L'histoire du New York Times, qui ne cite aucun exemple réel de «prime russe» versée pour la mort de soldats américains et offre peu de preuves en dehors des «officiels» et «sources» anonymes, a été principalement écrite par Eric Schmitt, qui est un employé du Groupe de réflexion démocrate parrainé par George-Soros «Center for a New American Security» (CNAS) depuis 2015. Le New York Times n'a pas révélé cette affiliation dans les articles de Schmitt. Il n'était pas clair comment le travail pour un Think Tank partisan était conforme à l'éthique journalistique du NYT.

La CNAS était dirigée par l'ambassadrice ukrainienne de l'époque Obama, Victoria Nuland, jusqu'en 2019, une invitée fréquente du centre de crise des médias ukrainien financé par Soros, point zéro du complot de Russiagate. Nuland a été étroitement impliqué dans le racket Burisma de la famille du crime Biden, les manipulations de George Soros en Ukraine et le plongeon de 5 milliards de dollars des contribuables en Ukraine dans le cadre de la «révolution des couleurs» 2014.

Le CNAS a également été l'une des principales sources du travail à succès sur le général Mike Flynn 2017. Eric Schmitt avait déjà commencé à écrire sur la menace de Mike Flynn contre l'état profond le 3 décembre 2016, avertissant du désir de Flynn d'usurper ce qu'il voyait comme l'élite incompétente et corrompue de Washington. » En étroite coordination avec le représentant Adam Schiff, Schmitt est devenu l'un des premiers reporters à entamer le démontage du général Mike Flynn le 12 février avec un article intitulé «Turmoil at the National Security Council, From the Top Down» et le 14 février avec un article affirmant "Trump a été informé il y a 17 jours que Flynn n'avait pas été honnête envers la Russie". Étonnamment, Schmitt fait toujours partie du personnel du «New York Times».

S'adressant à Fox News, le député californien Devin Nunes a déclaré que les allégations de «prime russe» avaient «les mêmes caractéristiques» du complot de Russiagate: «Ce sont les mêmes journalistes qui ont couru avec.

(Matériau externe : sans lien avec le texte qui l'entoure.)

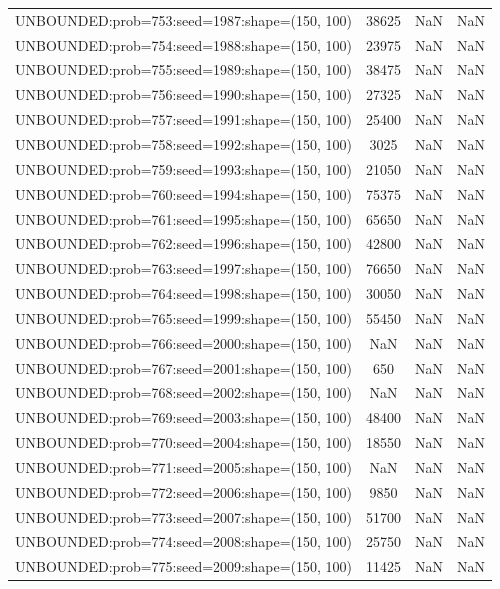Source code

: \begin{longtable}{lccc}
UNBOUNDED:prob=753:seed=1987:shape=(150, 100) & 38625 &   NaN &    NaN \\
UNBOUNDED:prob=754:seed=1988:shape=(150, 100) & 23975 &   NaN &    NaN \\
UNBOUNDED:prob=755:seed=1989:shape=(150, 100) & 38475 &   NaN &    NaN \\
UNBOUNDED:prob=756:seed=1990:shape=(150, 100) & 27325 &   NaN &    NaN \\
UNBOUNDED:prob=757:seed=1991:shape=(150, 100) & 25400 &   NaN &    NaN \\
UNBOUNDED:prob=758:seed=1992:shape=(150, 100) &  3025 &   NaN &    NaN \\
UNBOUNDED:prob=759:seed=1993:shape=(150, 100) & 21050 &   NaN &    NaN \\
UNBOUNDED:prob=760:seed=1994:shape=(150, 100) & 75375 &   NaN &    NaN \\
UNBOUNDED:prob=761:seed=1995:shape=(150, 100) & 65650 &   NaN &    NaN \\
UNBOUNDED:prob=762:seed=1996:shape=(150, 100) & 42800 &   NaN &    NaN \\
UNBOUNDED:prob=763:seed=1997:shape=(150, 100) & 76650 &   NaN &    NaN \\
UNBOUNDED:prob=764:seed=1998:shape=(150, 100) & 30050 &   NaN &    NaN \\
UNBOUNDED:prob=765:seed=1999:shape=(150, 100) & 55450 &   NaN &    NaN \\
UNBOUNDED:prob=766:seed=2000:shape=(150, 100) &   NaN &   NaN &    NaN \\
UNBOUNDED:prob=767:seed=2001:shape=(150, 100) &   650 &   NaN &    NaN \\
UNBOUNDED:prob=768:seed=2002:shape=(150, 100) &   NaN &   NaN &    NaN \\
UNBOUNDED:prob=769:seed=2003:shape=(150, 100) & 48400 &   NaN &    NaN \\
UNBOUNDED:prob=770:seed=2004:shape=(150, 100) & 18550 &   NaN &    NaN \\
UNBOUNDED:prob=771:seed=2005:shape=(150, 100) &   NaN &   NaN &    NaN \\
UNBOUNDED:prob=772:seed=2006:shape=(150, 100) &  9850 &   NaN &    NaN \\
UNBOUNDED:prob=773:seed=2007:shape=(150, 100) & 51700 &   NaN &    NaN \\
UNBOUNDED:prob=774:seed=2008:shape=(150, 100) & 25750 &   NaN &    NaN \\
UNBOUNDED:prob=775:seed=2009:shape=(150, 100) & 11425 &   NaN &    NaN \\

\end{longtable}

Au début, c'est une bombe, puis après quelques jours, vous comprenez que les renseignements ne sont même pas parvenus au bureau du président. »

Vendredi, le New York Times a dû reconnaître les démentis russes et publier une rétractation partielle, concédant que «rien ne prouve à ce jour que M. Poutine ait approuvé un programme visant à tuer des soldats américains en Afghanistan, et même des experts indépendants disent ils doutent fortement qu'il l'aurait fait. »

Collin McMahon est correspondant étranger de Gateway Pundit.